**Work instruction**
Copy each line below in which the word "then" occurs.

Records from a data source:
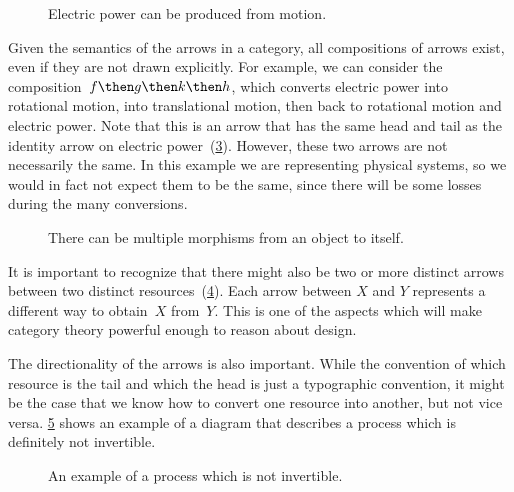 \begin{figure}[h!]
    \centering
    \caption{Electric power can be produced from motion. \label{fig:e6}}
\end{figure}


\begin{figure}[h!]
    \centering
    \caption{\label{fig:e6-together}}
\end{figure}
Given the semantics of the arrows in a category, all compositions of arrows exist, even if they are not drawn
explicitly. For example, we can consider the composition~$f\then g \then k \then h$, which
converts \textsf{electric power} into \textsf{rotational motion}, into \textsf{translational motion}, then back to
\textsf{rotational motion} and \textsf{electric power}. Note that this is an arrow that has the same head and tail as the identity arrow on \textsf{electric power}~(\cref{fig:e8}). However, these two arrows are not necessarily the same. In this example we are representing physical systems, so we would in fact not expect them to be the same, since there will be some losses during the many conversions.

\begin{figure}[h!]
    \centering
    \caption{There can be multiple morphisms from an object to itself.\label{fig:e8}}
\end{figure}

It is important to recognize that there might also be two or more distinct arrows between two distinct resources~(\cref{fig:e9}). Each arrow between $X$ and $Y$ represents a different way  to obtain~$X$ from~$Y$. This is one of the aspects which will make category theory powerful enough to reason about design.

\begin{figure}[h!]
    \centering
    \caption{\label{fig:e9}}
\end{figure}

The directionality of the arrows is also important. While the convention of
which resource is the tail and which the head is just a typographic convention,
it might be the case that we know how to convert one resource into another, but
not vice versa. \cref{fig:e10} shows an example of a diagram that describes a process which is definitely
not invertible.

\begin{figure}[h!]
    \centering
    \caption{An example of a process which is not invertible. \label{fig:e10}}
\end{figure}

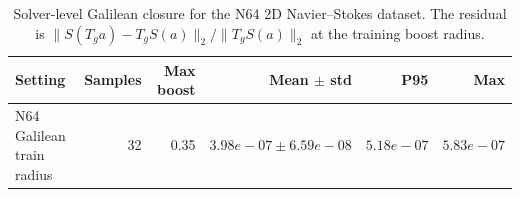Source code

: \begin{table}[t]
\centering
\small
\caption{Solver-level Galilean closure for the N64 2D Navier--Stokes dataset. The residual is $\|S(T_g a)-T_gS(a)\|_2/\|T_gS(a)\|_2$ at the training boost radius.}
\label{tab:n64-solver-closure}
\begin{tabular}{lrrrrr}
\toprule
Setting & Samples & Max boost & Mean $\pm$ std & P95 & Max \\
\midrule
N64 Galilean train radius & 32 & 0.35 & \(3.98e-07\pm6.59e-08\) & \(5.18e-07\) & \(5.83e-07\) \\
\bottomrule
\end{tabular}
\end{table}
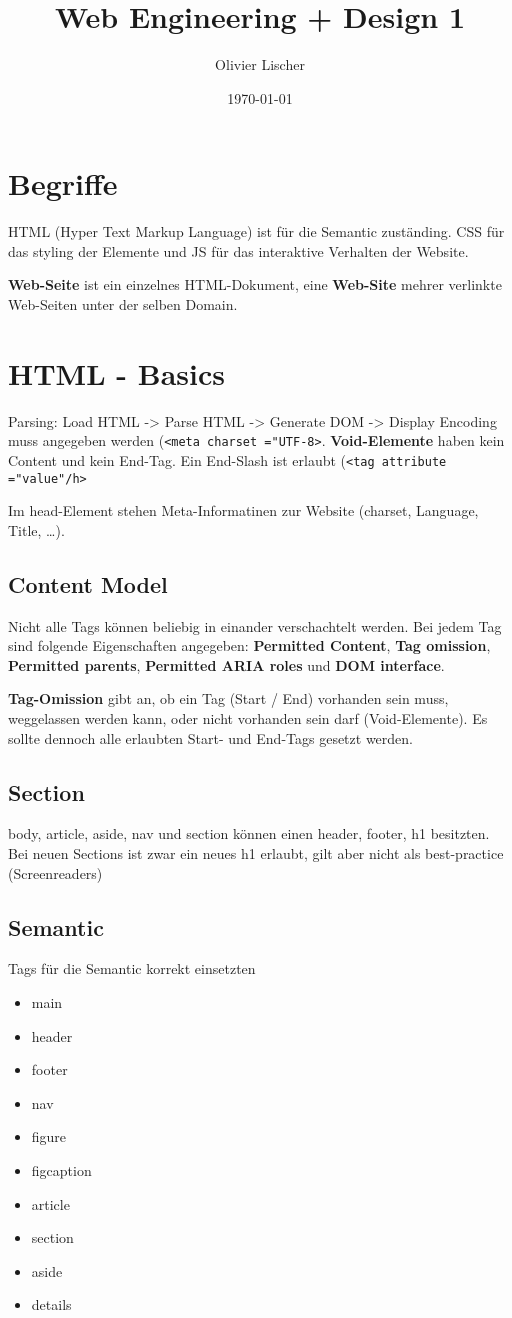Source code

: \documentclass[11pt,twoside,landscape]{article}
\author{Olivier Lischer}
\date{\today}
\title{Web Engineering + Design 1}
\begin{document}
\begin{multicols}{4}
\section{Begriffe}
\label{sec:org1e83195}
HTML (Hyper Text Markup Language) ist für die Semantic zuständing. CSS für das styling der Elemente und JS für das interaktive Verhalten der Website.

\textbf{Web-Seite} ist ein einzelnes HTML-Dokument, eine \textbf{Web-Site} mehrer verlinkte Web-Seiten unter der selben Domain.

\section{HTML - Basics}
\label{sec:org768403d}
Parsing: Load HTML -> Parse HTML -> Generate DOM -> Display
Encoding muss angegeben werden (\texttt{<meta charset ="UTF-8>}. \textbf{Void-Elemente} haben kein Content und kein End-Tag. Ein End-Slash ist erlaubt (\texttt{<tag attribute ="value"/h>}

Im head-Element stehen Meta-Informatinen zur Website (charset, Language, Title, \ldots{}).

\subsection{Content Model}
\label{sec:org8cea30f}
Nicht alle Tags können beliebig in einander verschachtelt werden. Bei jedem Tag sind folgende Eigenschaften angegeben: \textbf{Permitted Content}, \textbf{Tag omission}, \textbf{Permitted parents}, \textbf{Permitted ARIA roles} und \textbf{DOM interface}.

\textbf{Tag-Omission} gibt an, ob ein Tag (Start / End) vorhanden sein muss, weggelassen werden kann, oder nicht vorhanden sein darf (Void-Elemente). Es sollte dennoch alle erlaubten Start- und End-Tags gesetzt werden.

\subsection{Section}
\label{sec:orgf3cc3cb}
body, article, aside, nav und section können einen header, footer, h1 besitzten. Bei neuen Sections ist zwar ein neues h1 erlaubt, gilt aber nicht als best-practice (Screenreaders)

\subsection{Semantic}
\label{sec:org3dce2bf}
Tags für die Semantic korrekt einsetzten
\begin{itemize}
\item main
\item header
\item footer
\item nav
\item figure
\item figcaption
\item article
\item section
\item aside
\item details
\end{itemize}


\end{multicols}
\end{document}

**Result below**
explicitly. For example, we can consider the composition~$f\then g \then k \then h$, which
converts \textsf{electric power} into \textsf{rotational motion}, into \textsf{translational motion}, then back to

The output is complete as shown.